Call me a dreamer, but since early 1966 when I was developing a plan for what was to become the World Future Society, I have believed that the Society might someday become an effective force for world peace.

This thought occurred to me suddenly and unexpectedly while I was waiting to cross Seventeenth Street in Washington, D.C., on the way back to my office. I remember the location because the idea caught me by surprise when it burst up from my subconscious.

This eureka moment, which I think of as an epiphany, was based on my sudden realization that an organization focused on the future and providing a neutral forum where people from around the world could share their ideas about the future would provide a new basis for international collaboration and the building of a more peaceful and prosperous future world.

So, in my six-page prospectus for a “Society for the Future,” I cautiously suggested that “The study of the future might help the cause of world peace. . . . Perhaps the ‘conquest of the future’ may provide what William James called ‘a moral equivalent for war.’”

I don’t believe I ever discussed this thought with my colleagues on the organizing committee because I felt the idea would distract people from the vision of the proposed Society as a scientific and educational association.
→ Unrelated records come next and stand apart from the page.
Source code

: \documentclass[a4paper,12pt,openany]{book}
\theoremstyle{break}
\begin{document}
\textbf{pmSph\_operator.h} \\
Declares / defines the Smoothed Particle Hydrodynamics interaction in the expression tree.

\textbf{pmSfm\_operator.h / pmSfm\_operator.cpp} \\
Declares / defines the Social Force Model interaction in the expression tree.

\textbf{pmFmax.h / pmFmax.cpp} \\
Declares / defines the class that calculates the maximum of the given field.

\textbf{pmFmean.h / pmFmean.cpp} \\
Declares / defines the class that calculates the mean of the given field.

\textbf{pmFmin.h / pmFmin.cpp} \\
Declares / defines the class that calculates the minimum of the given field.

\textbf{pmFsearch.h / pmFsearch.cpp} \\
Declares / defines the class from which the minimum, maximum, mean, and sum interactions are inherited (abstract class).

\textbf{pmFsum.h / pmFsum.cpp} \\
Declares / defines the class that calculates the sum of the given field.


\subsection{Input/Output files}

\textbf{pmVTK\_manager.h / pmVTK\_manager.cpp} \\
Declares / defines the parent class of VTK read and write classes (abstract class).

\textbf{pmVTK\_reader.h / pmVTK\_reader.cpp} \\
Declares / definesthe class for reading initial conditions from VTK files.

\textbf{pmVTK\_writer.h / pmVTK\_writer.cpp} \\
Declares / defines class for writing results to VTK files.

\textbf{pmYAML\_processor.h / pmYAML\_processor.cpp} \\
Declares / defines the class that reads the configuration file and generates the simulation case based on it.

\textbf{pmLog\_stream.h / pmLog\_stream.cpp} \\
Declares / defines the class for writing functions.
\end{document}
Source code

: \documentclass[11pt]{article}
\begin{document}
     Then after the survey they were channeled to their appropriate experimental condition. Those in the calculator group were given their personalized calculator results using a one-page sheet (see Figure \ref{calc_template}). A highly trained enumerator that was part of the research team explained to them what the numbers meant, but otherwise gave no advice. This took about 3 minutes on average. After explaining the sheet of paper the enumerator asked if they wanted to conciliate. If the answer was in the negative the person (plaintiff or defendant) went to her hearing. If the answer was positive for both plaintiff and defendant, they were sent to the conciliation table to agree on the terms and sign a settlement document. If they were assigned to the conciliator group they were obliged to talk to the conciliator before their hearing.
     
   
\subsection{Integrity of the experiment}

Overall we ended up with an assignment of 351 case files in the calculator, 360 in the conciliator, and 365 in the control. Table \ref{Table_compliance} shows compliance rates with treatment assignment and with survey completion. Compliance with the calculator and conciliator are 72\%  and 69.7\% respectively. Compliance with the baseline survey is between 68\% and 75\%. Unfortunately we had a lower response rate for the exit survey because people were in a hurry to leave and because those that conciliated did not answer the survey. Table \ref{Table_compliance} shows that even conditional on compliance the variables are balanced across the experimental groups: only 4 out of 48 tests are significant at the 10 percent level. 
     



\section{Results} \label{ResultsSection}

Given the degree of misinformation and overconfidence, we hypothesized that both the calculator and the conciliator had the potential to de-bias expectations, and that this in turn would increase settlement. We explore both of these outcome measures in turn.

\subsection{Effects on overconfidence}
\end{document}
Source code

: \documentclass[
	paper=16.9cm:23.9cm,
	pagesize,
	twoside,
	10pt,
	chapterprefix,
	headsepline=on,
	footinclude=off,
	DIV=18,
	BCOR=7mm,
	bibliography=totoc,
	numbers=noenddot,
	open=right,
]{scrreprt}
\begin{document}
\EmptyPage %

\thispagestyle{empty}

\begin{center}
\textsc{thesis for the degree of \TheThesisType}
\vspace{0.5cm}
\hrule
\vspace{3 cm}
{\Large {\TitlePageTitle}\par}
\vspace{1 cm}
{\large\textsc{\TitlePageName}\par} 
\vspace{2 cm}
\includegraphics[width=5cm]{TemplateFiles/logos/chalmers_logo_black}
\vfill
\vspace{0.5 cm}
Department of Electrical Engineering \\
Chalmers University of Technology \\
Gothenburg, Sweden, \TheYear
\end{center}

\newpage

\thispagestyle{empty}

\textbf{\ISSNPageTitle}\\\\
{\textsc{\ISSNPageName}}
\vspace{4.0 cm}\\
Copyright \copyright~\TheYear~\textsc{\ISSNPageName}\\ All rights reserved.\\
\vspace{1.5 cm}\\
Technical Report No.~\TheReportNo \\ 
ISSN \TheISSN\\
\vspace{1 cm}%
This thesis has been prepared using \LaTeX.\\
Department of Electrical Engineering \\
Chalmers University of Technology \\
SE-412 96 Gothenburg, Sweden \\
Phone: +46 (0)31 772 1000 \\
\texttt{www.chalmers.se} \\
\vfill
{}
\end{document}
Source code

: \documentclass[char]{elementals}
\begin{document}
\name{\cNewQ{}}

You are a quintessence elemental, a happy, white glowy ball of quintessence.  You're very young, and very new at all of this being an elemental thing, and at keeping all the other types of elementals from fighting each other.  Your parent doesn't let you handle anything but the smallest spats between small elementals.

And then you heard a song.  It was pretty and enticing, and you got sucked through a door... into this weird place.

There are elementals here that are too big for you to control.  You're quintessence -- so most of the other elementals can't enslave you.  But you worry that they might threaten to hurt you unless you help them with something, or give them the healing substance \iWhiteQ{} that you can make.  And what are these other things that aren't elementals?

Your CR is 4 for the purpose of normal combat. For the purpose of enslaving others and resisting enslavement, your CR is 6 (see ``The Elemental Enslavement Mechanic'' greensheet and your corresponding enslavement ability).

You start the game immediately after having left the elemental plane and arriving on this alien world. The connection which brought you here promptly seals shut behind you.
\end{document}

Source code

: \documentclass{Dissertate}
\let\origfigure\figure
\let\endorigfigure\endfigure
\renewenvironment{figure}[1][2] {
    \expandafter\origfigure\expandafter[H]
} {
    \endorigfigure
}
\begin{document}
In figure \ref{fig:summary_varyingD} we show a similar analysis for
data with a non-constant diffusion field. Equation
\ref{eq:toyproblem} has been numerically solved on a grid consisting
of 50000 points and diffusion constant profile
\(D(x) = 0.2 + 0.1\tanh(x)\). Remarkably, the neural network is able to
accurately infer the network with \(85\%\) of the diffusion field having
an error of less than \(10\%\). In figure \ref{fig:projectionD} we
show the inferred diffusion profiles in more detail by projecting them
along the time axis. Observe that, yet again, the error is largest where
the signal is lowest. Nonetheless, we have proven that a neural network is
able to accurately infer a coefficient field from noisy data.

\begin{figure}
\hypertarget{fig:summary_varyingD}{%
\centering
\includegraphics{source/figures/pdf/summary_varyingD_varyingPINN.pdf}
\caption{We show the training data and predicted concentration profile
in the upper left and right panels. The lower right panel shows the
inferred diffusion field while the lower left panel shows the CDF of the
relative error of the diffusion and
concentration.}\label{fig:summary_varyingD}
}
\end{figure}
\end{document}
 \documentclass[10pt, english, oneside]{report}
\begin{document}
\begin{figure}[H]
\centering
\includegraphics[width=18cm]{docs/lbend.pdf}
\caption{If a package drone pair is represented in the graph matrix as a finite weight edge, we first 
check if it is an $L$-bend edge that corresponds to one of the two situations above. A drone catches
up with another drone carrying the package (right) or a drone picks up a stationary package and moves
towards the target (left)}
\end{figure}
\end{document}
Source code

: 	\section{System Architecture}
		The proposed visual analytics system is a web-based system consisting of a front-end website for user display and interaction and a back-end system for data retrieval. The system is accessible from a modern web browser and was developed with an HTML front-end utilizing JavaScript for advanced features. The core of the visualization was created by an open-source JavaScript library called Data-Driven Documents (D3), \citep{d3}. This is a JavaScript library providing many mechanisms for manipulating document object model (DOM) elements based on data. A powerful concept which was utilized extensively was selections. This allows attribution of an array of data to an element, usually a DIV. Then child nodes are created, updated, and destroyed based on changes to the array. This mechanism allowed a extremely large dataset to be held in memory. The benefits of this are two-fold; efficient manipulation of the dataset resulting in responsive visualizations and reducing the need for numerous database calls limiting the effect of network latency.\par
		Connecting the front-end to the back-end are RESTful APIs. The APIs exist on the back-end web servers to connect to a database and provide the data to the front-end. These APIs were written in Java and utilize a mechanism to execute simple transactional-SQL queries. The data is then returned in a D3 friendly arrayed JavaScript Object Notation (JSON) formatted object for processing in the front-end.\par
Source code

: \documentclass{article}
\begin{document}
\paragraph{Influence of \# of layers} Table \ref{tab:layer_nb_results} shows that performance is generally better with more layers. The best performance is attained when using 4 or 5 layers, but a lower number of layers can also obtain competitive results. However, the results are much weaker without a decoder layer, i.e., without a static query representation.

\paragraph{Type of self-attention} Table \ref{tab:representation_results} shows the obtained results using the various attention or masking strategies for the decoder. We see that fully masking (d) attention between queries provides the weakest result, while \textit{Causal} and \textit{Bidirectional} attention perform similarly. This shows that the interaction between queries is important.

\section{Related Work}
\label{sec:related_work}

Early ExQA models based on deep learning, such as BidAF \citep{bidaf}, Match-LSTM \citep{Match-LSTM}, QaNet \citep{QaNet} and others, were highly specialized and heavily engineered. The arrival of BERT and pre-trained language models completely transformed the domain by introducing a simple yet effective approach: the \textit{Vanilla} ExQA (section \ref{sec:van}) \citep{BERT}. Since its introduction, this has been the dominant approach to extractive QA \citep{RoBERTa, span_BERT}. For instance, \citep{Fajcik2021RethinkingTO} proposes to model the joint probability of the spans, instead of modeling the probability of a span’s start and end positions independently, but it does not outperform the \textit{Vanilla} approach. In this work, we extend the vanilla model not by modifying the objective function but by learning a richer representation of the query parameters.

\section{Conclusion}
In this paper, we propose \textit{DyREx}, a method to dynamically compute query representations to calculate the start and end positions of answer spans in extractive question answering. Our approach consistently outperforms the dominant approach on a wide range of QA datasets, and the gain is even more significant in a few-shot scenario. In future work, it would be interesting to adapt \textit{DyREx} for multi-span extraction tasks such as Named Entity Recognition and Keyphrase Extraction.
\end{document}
It was essential, I felt, that our group not be viewed as a club for starry-eyed dreamers or “peace-mongers.”

My model for what was to become the World Future Society had been and remained Britain’s Royal Society, which was founded in 1660 by a group of men interested in what was then known as “natural philosophy.” People laughed at the Royal Society for doing such crazy things as trying to weigh air, but that small group of enthusiasts and amateurs transformed natural philosophy into what we now know as science.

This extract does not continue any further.